* _SOURCE INFORMATION_
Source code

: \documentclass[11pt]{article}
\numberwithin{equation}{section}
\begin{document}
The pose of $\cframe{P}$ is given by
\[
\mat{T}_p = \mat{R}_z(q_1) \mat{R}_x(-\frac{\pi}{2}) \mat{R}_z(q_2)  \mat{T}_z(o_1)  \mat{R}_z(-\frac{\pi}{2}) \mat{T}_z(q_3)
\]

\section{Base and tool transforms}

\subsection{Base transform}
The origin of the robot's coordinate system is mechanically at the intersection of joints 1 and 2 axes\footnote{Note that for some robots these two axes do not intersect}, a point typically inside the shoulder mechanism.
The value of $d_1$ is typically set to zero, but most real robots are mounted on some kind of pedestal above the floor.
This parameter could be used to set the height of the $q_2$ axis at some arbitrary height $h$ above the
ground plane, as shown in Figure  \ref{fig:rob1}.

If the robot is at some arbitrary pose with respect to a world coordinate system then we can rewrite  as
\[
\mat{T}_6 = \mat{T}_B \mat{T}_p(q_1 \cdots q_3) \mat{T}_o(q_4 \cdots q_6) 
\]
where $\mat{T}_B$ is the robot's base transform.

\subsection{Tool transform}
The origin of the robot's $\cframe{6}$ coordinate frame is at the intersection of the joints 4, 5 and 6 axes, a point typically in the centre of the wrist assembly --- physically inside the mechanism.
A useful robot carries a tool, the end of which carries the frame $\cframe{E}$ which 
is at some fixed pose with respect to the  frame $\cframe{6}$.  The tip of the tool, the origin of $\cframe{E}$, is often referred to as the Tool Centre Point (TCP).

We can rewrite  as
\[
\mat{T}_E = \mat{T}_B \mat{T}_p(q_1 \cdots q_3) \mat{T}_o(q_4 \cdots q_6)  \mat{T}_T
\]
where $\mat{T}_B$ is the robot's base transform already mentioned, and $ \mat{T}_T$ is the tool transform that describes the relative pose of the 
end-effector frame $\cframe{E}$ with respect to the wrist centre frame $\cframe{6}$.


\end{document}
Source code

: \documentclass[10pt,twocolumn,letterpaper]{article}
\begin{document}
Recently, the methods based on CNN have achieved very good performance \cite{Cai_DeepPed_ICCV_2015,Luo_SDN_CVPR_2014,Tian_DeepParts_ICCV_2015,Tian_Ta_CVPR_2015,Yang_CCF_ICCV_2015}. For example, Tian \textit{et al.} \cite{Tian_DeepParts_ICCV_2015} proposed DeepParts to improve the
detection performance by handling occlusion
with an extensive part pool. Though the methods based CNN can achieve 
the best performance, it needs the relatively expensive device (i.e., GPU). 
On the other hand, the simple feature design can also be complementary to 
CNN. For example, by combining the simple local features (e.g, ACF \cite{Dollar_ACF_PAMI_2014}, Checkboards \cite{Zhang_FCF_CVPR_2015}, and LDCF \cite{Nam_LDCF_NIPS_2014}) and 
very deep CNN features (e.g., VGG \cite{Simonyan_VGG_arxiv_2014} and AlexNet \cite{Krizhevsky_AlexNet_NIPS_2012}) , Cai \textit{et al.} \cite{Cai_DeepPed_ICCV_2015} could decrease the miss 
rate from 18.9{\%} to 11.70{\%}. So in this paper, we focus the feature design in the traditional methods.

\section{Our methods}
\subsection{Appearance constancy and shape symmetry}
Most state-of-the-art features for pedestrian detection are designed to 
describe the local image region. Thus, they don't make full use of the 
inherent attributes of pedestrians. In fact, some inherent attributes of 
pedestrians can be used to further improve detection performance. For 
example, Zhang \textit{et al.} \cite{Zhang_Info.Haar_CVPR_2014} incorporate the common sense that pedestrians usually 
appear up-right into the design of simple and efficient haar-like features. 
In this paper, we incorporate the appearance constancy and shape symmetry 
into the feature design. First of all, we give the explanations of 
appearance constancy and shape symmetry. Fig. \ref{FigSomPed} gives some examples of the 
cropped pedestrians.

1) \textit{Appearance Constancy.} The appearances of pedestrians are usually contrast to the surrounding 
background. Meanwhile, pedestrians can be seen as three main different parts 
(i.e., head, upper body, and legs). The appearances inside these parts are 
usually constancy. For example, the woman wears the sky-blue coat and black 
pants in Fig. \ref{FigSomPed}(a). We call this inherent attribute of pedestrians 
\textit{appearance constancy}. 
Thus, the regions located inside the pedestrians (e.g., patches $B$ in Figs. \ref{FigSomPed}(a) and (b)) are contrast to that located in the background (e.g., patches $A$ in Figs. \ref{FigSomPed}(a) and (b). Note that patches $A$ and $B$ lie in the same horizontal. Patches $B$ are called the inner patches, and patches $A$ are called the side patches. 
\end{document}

* _EXERCISE BRIEF_
Transcribe, exactly and without additions, the lines of the records above, beginning with the line that contains "very deep CNN" and ending with the line that contains "inherent attributes of pedestrians.", both included.

* _ANSWER FOR THIS EXERCISE_
very deep CNN features (e.g., VGG \cite{Simonyan_VGG_arxiv_2014} and AlexNet \cite{Krizhevsky_AlexNet_NIPS_2012}) , Cai \textit{et al.} \cite{Cai_DeepPed_ICCV_2015} could decrease the miss 
rate from 18.9{\%} to 11.70{\%}. So in this paper, we focus the feature design in the traditional methods.

\section{Our methods}
\subsection{Appearance constancy and shape symmetry}
Most state-of-the-art features for pedestrian detection are designed to 
describe the local image region. Thus, they don't make full use of the 
inherent attributes of pedestrians. In fact, some inherent attributes of 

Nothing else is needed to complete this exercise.